Because of federal accessibility requirements in the United States and Europe, there are many more accessible products globally available than ever before. (See International Standards page for more information). Market research can inform a procurement strategy by defining which accessible products are available. Many vendors also provide or publish Accessibility Conformance Reports (ACRs) or Voluntary Product Accessibility Templates (VPAT) which outlines their current state of accessibility.

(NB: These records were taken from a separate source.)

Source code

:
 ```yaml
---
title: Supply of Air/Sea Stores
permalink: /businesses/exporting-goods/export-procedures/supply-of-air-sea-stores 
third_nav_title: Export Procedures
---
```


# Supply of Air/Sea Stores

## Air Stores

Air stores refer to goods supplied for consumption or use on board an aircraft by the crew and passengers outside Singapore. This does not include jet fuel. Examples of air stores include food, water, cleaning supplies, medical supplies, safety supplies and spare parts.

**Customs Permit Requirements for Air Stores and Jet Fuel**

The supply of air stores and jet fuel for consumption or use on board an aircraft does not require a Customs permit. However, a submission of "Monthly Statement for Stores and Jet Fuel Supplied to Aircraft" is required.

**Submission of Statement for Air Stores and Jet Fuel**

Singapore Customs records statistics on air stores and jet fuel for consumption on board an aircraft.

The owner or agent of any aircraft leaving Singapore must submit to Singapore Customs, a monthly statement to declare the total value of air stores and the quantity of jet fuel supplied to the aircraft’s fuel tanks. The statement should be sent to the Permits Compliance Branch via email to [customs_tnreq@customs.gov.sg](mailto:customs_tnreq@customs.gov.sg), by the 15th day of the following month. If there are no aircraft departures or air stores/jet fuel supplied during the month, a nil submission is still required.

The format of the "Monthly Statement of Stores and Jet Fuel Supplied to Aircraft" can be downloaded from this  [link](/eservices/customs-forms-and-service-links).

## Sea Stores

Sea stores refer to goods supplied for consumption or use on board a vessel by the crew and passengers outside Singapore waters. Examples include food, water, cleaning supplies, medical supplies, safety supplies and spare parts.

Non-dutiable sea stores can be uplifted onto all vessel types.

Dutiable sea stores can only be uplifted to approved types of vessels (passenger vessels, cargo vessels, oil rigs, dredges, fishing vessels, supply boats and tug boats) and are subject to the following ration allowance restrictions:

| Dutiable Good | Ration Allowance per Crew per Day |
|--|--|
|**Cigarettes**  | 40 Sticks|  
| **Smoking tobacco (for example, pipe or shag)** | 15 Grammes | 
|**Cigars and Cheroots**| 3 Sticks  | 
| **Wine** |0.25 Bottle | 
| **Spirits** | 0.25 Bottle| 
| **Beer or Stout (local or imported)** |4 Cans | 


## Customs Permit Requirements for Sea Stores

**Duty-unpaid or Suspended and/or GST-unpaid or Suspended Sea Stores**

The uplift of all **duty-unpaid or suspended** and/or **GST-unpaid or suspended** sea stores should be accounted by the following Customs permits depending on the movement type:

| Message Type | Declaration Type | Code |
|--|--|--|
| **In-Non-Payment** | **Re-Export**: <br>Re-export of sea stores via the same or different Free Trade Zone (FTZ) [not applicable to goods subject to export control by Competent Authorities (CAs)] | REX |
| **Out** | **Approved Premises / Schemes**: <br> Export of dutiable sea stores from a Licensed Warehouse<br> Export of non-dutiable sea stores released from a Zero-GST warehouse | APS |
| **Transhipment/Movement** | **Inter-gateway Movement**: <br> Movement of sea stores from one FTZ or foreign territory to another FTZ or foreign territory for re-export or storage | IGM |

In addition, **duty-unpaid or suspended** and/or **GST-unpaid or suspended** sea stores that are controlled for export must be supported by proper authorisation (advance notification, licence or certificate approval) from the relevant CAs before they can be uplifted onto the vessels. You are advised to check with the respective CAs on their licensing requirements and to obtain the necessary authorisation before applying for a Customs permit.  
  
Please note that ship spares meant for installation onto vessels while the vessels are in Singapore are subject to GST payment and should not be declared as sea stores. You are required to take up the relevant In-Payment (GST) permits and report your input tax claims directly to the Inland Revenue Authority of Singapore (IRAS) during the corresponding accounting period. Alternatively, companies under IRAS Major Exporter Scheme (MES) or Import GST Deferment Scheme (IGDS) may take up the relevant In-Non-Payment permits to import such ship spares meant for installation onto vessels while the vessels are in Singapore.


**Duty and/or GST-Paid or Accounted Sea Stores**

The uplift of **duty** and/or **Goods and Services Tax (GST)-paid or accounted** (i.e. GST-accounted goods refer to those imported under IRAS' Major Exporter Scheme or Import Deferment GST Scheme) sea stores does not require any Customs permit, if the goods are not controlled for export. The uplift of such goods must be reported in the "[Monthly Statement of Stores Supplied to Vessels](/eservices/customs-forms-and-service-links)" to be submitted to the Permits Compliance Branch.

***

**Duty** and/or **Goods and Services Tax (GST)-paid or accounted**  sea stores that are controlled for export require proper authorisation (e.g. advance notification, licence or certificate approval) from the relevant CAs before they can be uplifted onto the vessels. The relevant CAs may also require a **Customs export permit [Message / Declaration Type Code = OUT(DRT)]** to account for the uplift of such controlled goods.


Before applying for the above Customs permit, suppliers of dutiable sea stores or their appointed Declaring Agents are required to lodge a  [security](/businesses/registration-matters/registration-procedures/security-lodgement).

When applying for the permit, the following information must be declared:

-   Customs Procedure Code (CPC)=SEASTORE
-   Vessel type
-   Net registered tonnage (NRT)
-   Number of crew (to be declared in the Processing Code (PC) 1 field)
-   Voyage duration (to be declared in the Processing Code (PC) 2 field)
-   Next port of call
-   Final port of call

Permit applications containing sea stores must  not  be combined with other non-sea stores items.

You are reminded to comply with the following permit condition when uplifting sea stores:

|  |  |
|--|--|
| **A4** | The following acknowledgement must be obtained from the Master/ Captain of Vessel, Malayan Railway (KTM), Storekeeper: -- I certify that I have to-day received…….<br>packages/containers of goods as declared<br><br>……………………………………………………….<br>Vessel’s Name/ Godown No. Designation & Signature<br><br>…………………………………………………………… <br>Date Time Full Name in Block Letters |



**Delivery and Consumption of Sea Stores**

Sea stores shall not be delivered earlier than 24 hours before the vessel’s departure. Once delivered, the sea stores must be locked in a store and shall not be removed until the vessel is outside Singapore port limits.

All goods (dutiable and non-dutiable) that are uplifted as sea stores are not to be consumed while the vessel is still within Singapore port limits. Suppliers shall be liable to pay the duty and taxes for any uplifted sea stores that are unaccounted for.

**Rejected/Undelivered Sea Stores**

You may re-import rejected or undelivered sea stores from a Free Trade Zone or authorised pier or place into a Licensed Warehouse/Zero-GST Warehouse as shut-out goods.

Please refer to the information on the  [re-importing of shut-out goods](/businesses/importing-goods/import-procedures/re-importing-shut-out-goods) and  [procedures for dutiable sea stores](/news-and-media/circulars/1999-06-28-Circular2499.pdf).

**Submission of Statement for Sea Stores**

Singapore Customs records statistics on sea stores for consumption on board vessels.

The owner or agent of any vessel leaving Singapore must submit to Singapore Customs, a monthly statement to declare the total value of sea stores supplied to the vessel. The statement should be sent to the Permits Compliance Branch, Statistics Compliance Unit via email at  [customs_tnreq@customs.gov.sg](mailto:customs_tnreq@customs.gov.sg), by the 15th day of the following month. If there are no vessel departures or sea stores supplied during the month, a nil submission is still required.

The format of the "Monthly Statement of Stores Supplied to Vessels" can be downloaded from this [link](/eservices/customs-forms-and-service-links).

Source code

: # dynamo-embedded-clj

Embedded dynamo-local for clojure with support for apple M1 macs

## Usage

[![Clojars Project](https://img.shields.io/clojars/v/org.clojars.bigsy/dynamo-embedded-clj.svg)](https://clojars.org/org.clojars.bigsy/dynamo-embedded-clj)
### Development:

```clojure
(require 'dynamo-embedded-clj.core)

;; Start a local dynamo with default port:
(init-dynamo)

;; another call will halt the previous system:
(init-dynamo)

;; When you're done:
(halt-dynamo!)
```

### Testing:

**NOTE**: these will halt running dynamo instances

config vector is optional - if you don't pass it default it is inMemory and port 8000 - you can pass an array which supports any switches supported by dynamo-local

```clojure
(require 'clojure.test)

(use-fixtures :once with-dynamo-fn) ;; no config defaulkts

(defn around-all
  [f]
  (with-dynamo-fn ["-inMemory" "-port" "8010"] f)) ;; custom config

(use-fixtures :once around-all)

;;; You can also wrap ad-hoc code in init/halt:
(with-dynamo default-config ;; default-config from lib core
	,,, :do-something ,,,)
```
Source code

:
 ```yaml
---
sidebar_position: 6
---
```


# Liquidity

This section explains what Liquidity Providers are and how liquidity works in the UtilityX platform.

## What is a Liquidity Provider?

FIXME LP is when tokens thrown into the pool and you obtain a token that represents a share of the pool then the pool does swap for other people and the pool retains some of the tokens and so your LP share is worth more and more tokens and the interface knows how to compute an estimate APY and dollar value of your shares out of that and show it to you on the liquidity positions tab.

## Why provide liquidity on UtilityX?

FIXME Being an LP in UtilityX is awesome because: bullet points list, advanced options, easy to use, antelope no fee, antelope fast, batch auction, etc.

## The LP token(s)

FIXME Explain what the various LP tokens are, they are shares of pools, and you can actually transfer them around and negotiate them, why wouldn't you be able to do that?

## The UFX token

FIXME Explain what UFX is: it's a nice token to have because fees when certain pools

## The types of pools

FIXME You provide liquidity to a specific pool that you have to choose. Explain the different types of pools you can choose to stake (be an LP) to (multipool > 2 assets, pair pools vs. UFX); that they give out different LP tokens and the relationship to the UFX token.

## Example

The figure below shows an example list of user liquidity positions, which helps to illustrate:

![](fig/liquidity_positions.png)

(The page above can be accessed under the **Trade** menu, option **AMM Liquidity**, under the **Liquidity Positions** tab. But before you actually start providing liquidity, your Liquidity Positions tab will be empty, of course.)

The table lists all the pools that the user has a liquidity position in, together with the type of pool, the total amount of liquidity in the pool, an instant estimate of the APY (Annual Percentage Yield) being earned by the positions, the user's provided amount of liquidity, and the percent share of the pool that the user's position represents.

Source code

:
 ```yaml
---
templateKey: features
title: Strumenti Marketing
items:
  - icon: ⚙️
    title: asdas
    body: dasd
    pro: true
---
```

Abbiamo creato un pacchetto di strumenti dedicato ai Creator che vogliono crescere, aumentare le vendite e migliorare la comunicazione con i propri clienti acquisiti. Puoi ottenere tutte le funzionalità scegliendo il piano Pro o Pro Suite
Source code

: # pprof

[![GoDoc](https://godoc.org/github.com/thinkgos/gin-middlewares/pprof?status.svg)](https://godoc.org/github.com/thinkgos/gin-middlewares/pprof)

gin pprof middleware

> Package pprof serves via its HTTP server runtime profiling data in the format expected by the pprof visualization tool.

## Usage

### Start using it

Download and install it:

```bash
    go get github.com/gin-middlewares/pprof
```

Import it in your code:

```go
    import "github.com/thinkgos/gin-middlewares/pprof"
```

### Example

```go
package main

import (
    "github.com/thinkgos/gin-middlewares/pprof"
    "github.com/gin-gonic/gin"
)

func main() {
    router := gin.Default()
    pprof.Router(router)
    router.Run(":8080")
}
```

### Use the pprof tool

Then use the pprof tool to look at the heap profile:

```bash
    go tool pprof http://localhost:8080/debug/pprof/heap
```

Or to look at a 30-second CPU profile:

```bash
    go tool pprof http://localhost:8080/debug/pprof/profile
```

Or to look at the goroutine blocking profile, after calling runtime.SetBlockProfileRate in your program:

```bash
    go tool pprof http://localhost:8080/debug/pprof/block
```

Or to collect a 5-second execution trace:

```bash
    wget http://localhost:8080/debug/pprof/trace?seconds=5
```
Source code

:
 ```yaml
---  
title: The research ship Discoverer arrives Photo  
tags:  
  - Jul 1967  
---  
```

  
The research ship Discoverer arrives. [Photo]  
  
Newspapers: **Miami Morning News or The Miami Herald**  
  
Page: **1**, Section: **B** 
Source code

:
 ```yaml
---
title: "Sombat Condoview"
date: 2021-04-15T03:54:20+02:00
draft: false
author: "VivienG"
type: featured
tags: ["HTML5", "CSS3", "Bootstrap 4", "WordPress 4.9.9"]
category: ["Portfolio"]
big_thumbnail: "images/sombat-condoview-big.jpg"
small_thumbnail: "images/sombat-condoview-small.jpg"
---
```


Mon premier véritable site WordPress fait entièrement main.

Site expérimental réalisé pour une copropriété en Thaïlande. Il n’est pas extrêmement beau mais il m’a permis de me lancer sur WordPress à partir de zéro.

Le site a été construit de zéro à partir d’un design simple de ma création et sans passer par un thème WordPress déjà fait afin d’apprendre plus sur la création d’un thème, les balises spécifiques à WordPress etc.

In addition, consider meeting with vendors to discuss the importance of accessibility in this procurement. The Global Initiative for Inclusive (G3ICT) has prepared a Discussion Guide for conversations with vendors, that includes key questions and how leaders in accessible technology may respond. G3ICT recommends:
- Organizing a series of meetings with vendors that have been selected as meeting accessibility criteria in a Call for Tender/RFP
- Clarifying how vendors’ products meet accessibility specifications
- Asking questions about the vendor’s experience with accessibility and how their business processes ensure the accessibility of their products
- Requesting demonstrations of a vendor’s product within the planned setting with the focus on its accessibility and application for different use cases, including individual use and collaboration
Incorporate specifications into solicitation
In addition to specifications, solicitations may need to:
- Specifically reference the organization’s accessibility commitment and standards and their Accessibility for Ontarians with Disabilities Act () obligations.
- Include specific specifications in the solicitation (see Determining Specifications page for resources). G3ICT recommends including “precise details of the product or service required, including accessibility requirements, and terms of the procurement exercise”.
- Specify that the tender must include accessibility in the design and development process if the tender is for a new product.
- Instruct vendors on how they are expected to demonstrate the accessibility of their products (e.g., VPAT/ACR). This could include documentation expectations (see evaluation section below), testing, typical user scenarios, and plans to address known gaps. See Section508.gov for a template of such instructions to vendors. Requesting VPATs also has the indirect benefit of communicating the importance of accessibility to vendors.
- Request references from vendors specifically about the accessibility of the product.
- Clarify when these specifications are minimum acceptance criteria and how they will be evaluated alongside other factors.